I am making a commitment to being on my own team. I don’t believe any of us want to stay on the level that we’re on for the rest of our lives so we’ve got to understand that not being obedient, not seeking, not praying, not prioritizing God’s desires- all of these things are us fighting to stay here. They distract, derail, and make us complacent. We have held onto this level for too long. It’s time to go.

 

So what’s the first step in breaking the self-sabotage cycle?

 

 

What I See Clearly

When what I wanted or didn’t want to happen wasn’t the most important part of the equation, the strength of my self-sabotage dissolved because for the spiral to work, self has to be the priority. Your need to fulfill your desires or protect yourself makes the engine go.

 

 

For me, I had to learn to love something more than myself.
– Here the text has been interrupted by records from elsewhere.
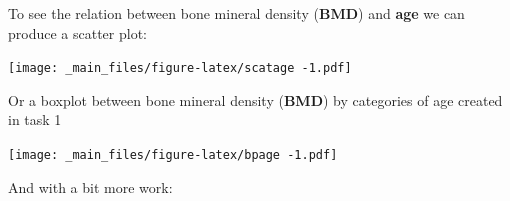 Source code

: \documentclass[
]{book}
\newenvironment{Shaded}{\begin{snugshade}}{\end{snugshade}}
\newcommand{\CommentTok}[1]{\textcolor[rgb]{0.56,0.35,0.01}{\textit{#1}}}
\newcommand{\FunctionTok}[1]{\textcolor[rgb]{0.00,0.00,0.00}{#1}}
\newcommand{\NormalTok}[1]{#1}
\newcommand{\SpecialCharTok}[1]{\textcolor[rgb]{0.00,0.00,0.00}{#1}}
\begin{document}
To see the relation between bone mineral density (\textbf{BMD}) and \textbf{age} we
can produce a scatter plot:

\begin{Shaded}
\end{Shaded}

\texttt{[image: \_main\_files/figure-latex/scatage -1.pdf]}

Or a boxplot between bone mineral density (\textbf{BMD}) by categories of age created
in task 1

\begin{Shaded}
\end{Shaded}

\texttt{[image: \_main\_files/figure-latex/bpage -1.pdf]}

And with a bit more work:
\end{document}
My success, my survival, and my fulfillment had to be about more than me. These things became worth fighting for only because they had a greater purpose.

 

If you’re like me, you are motivated by a greater cost. It can’t be just about you. If you’re messing with me, Eh I can let that go but mess with my family, and we’re moving furniture.

 

I am often willing to sacrifice myself, but others, that’s a cost I can’t justify. And that was the cost God used to help me face myself and fight all of the areas in me that caused me to self-sabotage. What’s your price? Wats worth fighting for? What is more important than having what you want?

 

So before we go I want to keep the main thing the main thing. What’s The Blessing?

 

Through all of this, I’ve learned self-sabotage is God’s mercy. It’s Him allowing us to see the effects of our brokenness and feel its cost. He uncamouflages our enemy that is sometimes lying dormant inside of us and gives us the tools to fight it.

 

And in His grace, He gives us time. The fact that self-sabotage doesn’t destroy us and we have time to get it right is a blessing. Because if we’re honest, we weren’t looking for this. We were ok in our cycle until He started making us uncomfortable in it. We weren’t looking for answers to these problems, and we didn’t want to know, but God showed us anyway. Now it’s on us to do something with it.